** What this task involves **
For the data below, please report each line where the word "relat" is found.

Records from a dataset
════════════════════
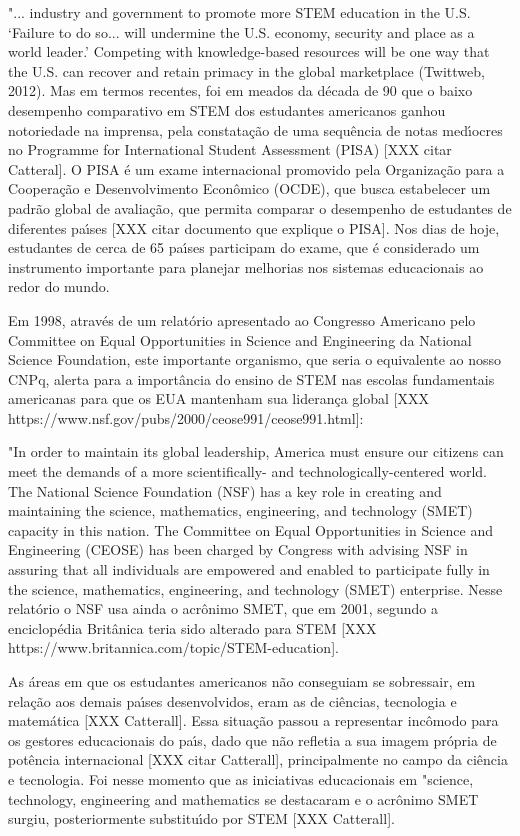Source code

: \documentclass[
12pt,		%
openright,	%
twoside,  %
a4paper,			%
chapter=TITLE,		%
english,			%
french,				%
spanish,			%
brazil				%
]{USPSC-classe/USPSC}
\begin{document}
"... industry and government to promote more STEM education in the U.S. ‘Failure to do so... will undermine the U.S. economy, security and place as a world leader.’ Competing with knowledge-based resources will be one way that the U.S. can recover and retain primacy in the global marketplace (Twittweb, 2012).
Mas em termos recentes, foi em meados da d\'ecada de 90 que o baixo desempenho comparativo em STEM dos estudantes americanos ganhou notoriedade na imprensa, pela constata\c{c}\~ao de uma sequ\^encia de notas med\'{\i}ocres no Programme for International Student Assessment (PISA) [XXX citar Catteral]. O PISA \'e um exame internacional promovido pela Organiza\c{c}\~ao para a Coopera\c{c}\~ao e Desenvolvimento Econ\^omico (OCDE), que busca estabelecer um padr\~ao global de avalia\c{c}\~ao, que permita comparar o desempenho de estudantes de diferentes pa\'{\i}ses [XXX citar documento que explique o PISA]. Nos dias de hoje, estudantes de cerca de 65 pa\'{\i}ses participam do exame, que \'e considerado um instrumento importante para planejar melhorias nos sistemas educacionais ao redor do mundo.




Em 1998, atrav\'es de um relat\'orio apresentado ao Congresso Americano pelo Committee on Equal Opportunities in Science and Engineering da National Science Foundation, este importante organismo, que seria o equivalente ao nosso CNPq, alerta para a import\^ancia do ensino de STEM nas escolas fundamentais americanas para que os EUA mantenham sua lideran\c{c}a global [XXX https://www.nsf.gov/pubs/2000/ceose991/ceose991.html]:




"In order to maintain its global leadership, America must ensure our citizens can meet the demands of a more scientifically- and technologically-centered world. The National Science Foundation (NSF) has a key role in creating and maintaining the science, mathematics, engineering, and technology (SMET) capacity in this nation. The Committee on Equal Opportunities in Science and Engineering (CEOSE) has been charged by Congress with advising NSF in assuring that all individuals are empowered and enabled to participate fully in the science, mathematics, engineering, and technology (SMET) enterprise.
Nesse relat\'orio o NSF usa ainda o acr\^onimo SMET, que em 2001, segundo a enciclop\'edia Brit\^anica teria sido alterado para STEM [XXX https://www.britannica.com/topic/STEM-education].




As \'areas em que os estudantes americanos n\~ao conseguiam se sobressair, em rela\c{c}\~ao aos demais pa\'{\i}ses desenvolvidos, eram as de ci\^encias, tecnologia e matem\'atica [XXX Catterall]. Essa situa\c{c}\~ao passou a representar inc\^omodo para os gestores educacionais do pa\'{\i}s, dado que n\~ao refletia a sua imagem pr\'opria de pot\^encia internacional [XXX citar Catterall], principalmente no campo da ci\^encia e tecnologia. Foi nesse momento que as iniciativas educacionais em "science, technology, engineering and mathematics se destacaram e o acr\^onimo SMET surgiu, posteriormente substitu\'{\i}do por STEM [XXX  Catterall].
\end{document}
════════════════════
** Exercise result **
Em 1998, atrav\'es de um relat\'orio apresentado ao Congresso Americano pelo Committee on Equal Opportunities in Science and Engineering da National Science Foundation, este importante organismo, que seria o equivalente ao nosso CNPq, alerta para a import\^ancia do ensino de STEM nas escolas fundamentais americanas para que os EUA mantenham sua lideran\c{c}a global [XXX https://www.nsf.gov/pubs/2000/ceose991/ceose991.html]:
Nesse relat\'orio o NSF usa ainda o acr\^onimo SMET, que em 2001, segundo a enciclop\'edia Brit\^anica teria sido alterado para STEM [XXX https://www.britannica.com/topic/STEM-education].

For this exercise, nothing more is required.